Inside the CBCA Shortlist

Rainbow Bear (Scholastic Australia) overflows with family love, especially the love between a father and his children. It is full of gentle humour, founded in the natural rhythms of day and night, night and day; watched over by the celestial bodies of the sun, moon and stars – Stephen Michael King trademarks.

Bear comes home to the land of ice and snow with plenty of bear hugs and gifts of flowers for his wife and crayons for his two cubs. Tired from his journey, he spends the rest of the day playing with his children. “As the afternoon shadows blew in and before the moon had opened her eyes … Bear was asleep”. Next morning Bear woke up looking different, until he dived into the ocean. Each morning his coat changed, making him a rainbow bear, with a different pattern, until he swam. One day, he worked out why he was changing colour and got up to some mischief of his own.

The writing in this exceptional picture book is both lyrical and fun. The illustrations are pencil, watercolour, ink using digital compilation. The white of ice and snow is a perfect backdrop for the rainbow colours and patterns and textured hues of the water. Patterns include SMK’s signature spirals, as well as spots, circles, stripes and rainbows. The endpapers are uncoloured black and white line drawings, begging to be coloured.

Rainbow Bear is a profound work of child-like, gentle exuberance.
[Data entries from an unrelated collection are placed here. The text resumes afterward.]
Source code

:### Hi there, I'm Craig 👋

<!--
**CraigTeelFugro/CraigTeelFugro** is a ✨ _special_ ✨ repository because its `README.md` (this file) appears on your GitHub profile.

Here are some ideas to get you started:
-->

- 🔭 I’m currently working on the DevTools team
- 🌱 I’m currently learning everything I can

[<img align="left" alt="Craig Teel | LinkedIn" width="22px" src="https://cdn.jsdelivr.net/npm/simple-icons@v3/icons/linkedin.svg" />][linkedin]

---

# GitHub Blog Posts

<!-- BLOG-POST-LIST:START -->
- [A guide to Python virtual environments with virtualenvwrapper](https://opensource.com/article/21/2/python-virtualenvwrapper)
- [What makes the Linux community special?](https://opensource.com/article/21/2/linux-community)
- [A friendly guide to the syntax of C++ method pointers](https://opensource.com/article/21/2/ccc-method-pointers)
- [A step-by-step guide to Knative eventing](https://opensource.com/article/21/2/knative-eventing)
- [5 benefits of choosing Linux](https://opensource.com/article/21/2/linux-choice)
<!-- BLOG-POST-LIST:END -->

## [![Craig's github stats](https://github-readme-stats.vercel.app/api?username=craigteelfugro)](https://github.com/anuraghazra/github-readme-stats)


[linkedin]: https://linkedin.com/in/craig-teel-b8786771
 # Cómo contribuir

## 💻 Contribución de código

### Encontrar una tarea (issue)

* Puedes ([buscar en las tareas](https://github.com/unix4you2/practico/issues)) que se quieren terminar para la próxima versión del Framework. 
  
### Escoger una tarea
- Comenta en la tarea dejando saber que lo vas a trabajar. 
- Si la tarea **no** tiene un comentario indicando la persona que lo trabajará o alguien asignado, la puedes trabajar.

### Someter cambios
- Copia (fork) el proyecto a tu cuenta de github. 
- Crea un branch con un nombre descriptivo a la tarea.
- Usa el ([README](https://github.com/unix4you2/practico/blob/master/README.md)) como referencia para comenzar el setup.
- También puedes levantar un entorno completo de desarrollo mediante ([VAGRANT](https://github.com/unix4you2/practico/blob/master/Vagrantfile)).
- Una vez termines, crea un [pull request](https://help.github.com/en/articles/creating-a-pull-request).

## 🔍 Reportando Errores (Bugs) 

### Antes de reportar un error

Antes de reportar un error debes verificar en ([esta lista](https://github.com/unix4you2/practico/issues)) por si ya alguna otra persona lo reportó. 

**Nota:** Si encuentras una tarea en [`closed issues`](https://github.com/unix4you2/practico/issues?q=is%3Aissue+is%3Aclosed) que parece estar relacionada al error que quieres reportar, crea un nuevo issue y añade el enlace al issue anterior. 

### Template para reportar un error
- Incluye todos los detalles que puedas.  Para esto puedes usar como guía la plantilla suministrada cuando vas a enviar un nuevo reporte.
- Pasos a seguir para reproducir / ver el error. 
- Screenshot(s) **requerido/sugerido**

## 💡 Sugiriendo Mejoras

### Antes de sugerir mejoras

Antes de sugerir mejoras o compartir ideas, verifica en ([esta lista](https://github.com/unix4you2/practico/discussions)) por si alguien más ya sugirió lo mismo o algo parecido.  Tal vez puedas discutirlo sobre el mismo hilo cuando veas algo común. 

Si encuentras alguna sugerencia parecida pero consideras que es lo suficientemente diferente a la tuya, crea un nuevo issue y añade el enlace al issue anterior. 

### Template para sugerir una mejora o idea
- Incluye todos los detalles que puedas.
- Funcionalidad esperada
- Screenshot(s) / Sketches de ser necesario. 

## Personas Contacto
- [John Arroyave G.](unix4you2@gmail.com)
Stephen Michael King’s website is https://www.stephenmichaelking.com/

Using the book with children:

Story Stones Students are given four flat, light coloured stones to use as story stones. Using crayons or equivalent they draw patterns onto the stones to represent the four bear family members. The patterns could be similar to those in the book, or different. If possible, use bigger stones for the parents and smaller for the children. Children use their stones as the characters to retell the story. (Acknowledgement for the idea of using Story Stones to Megan Daley in Raising Readers, page 20.)

Children take the stones home to tell the story to their families. Then they give each family member a stone as a symbol of love. (Children with larger families can prepare extra stones in advance.)

Patterns Children draw and colour patterns inside a template of bear.

Read other books by Stephen Michael King, e.g. My Dad is a Giraffe; A Bear and a Tree; One Night; Milli, Jack and the Dancing Cat and more. Have a display to celebrate his exceptional body of picture books.